Build a .NET assembly to %Project%/Managed
folder of the engine's project, and make sure that no other assemblies of other .NET projects are stored there.
Assemblies that no longer referenced and unused in the project will persist in %Project%/Managed
folder. Consider maintaining this folder through IDE or automation scripts.
Enter the play mode to execute managed code. Stop the play mode to unload assemblies from memory for further recompilation.
C#
using System;
using System.Drawing;
using UnrealEngine.Framework;
namespace Game {
public static class System { // Custom class for loading functions from blueprints
public static void Function() => Debug.AddOnScreenMessage(-1, 10.0f, Color.DeepPink, "Blueprint function invoked!");
}
}
F#
namespace Game
open System
open System.Drawing
open UnrealEngine.Framework
module System = // Custom module for loading functions from blueprints
let Function() = Debug.AddOnScreenMessage(-1, 10.0f, Color.DeepPink, "Blueprint function invoked!")
To run a blueprint function, create a new or open an existing level of the engine. Open level blueprint by navigating to Blueprints -> Open Level Blueprint
and create a basic execution flow by right-clicking on the graph and selecting nodes from the .NET category:
Compile the blueprint and enter the play mode.
The plugin is transparently integrated into the packaging pipeline of the engine and ready for standalone distribution.
The framework provides world events that are executed by the engine in a predetermined order to drive logic and simulation. Event functions are automatically loaded by the plugin from Main
class for further execution.
OnWorldBegin()
Called after the world is initialized before the level script.
OnWorldPostBegin()
Called after the level script when default actors are spawned.
OnWorldEnd()
Called before deinitialization of the world after the level script.

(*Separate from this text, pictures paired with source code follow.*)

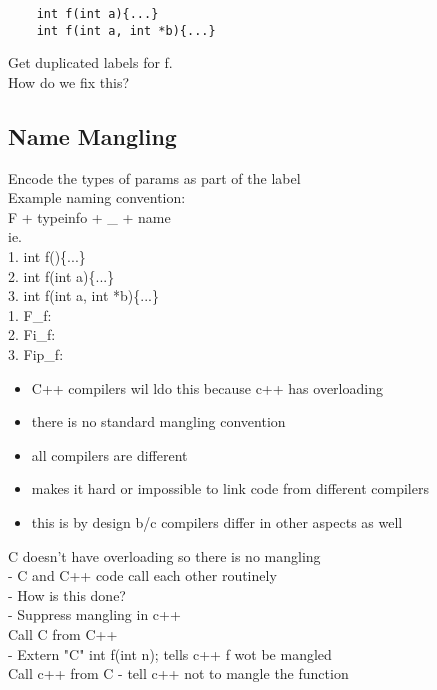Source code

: \documentclass[12pt]{article}
\begin{document}
	\begin{verbatim}
	int f(int a){...}
	int f(int a, int *b){...}
	\end{verbatim}
	
	Get duplicated labels for f.\\
	How do we fix this?\\
	
	\subsection*{Name Mangling}
	Encode the types of params as part of the label\\
	
	Example naming convention:\\
	F + typeinfo + \_ + name\\
	ie.\\
	1. int f()\{...\}\\
	2. int f(int a)\{...\}\\
	3. int f(int a, int *b)\{...\}\\
	
	1. F\_f:\\
	2. Fi\_f:\\
	3. Fip\_f:\\
	
	
	\begin{itemize}
		\item C++ compilers wil ldo this because c++ has overloading
		\item there is no standard mangling convention
		\item all compilers are different
		\item makes it hard or  impossible to link code from different compilers
		\item this is by design b/c compilers differ in other aspects as well
	\end{itemize}
	
	C doesn't have overloading so there is no mangling\\
	- C and C++ code call each other routinely\\
	- How is this done?\\
	- Suppress mangling in c++\\
	Call C from C++\\
	- Extern "C" int f(int n); tells c++ f wot be mangled\\
	
	Call c++ from C - tell c++ not to mangle the function\\
	
\end{document}
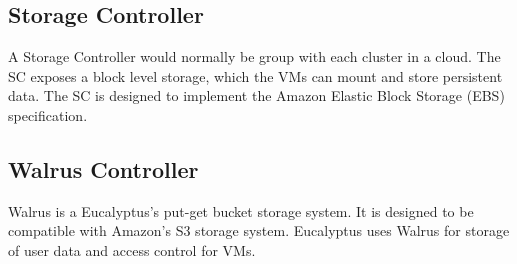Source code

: \subsection{Storage Controller}
A Storage Controller would normally be group with each cluster in a cloud.  The SC exposes a block level storage, which the VMs can mount and store persistent data.  The SC is designed to implement the Amazon Elastic Block Storage (EBS) specification.

\subsection{Walrus Controller}
Walrus is a Eucalyptus's put-get bucket storage system.  It is designed to be compatible with Amazon's S3 storage system.  Eucalyptus uses Walrus for storage of user data and access control for VMs.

OnWorldPrePhysicsTick(float deltaTime)
Called at the beginning of the frame.
OnWorldDuringPhysicsTick(float deltaTime)
Called when physics simulation has begun.
OnWorldPostPhysicsTick(float deltaTime)
Called when physics simulation is complete.
OnWorldPostUpdateTick(float deltaTime)
Called after cameras are updated.
The plugin allows organizing the code structure of the project in any preferable way. Any paradigms or patterns can be used to drive logic and simulation without any intermediate management between user code and the engine.
Object-Oriented Design
using System;
using System.Drawing;
using UnrealEngine.Framework;
namespace Game {
public static class Main {
private static Entity[] entities = new Entity[32];
public static void OnWorldBegin() {
for (int i = 0; i < entities.Length; i++) {
entities[i] = new Entity(nameof(Entity) + i);
entities[i].OnBegin();
}
}
public static void OnWorldPrePhysicsTick(float deltaTime) {
for (int i = 0; i < entities.Length; i++) {
if (entities[i].CanTick)
entities[i].OnPrePhysicsTick(deltaTime);
}
}
}
public class Entity : Actor {
public Entity(string name = null, bool canTick = true) : base(name) {
CanTick = canTick;
}
public bool CanTick { get; set; }
public void OnBegin() => Debug.AddOnScreenMessage(-1, 1.0f, Color.LightSeaGreen, Name + " begin!");
public void OnPrePhysicsTick(float deltaTime) => Debug.AddOnScreenMessage(-1, 1.0f, Color.LightSteelBlue, Name + " tick!");
}
}
Data-Oriented Design
using System;
using System.Drawing;
using UnrealEngine.Framework;
namespace Game {
public static class Main {
private static Actor[] entities = new Actor[32];
private static bool[] canTick = new bool[entities.Length];
public static void OnWorldBegin() {
for (int i = 0; i < entities.Length; i++) {
entities[i] = new Actor("Entity" + i);
canTick[i] = true;
OnEntityBegin(i);
}
}
public static void OnWorldPrePhysicsTick(float deltaTime) {
for (int i = 0; i < entities.Length; i++) {
if (canTick[i])
OnEntityPrePhysicsTick(i, deltaTime);
}
}
private static void OnEntityBegin(int id) => Debug.AddOnScreenMessage(-1, 1.0f, Color.LightSeaGreen, entities[id].Name + " begin!");
private static void OnEntityPrePhysicsTick(int id, float deltaTime) => Debug.AddOnScreenMessage(-1, 1.0f, Color.LightSteelBlue, entities[id].Name + " tick!");
}
}
See tests project for a basic implementation of various systems.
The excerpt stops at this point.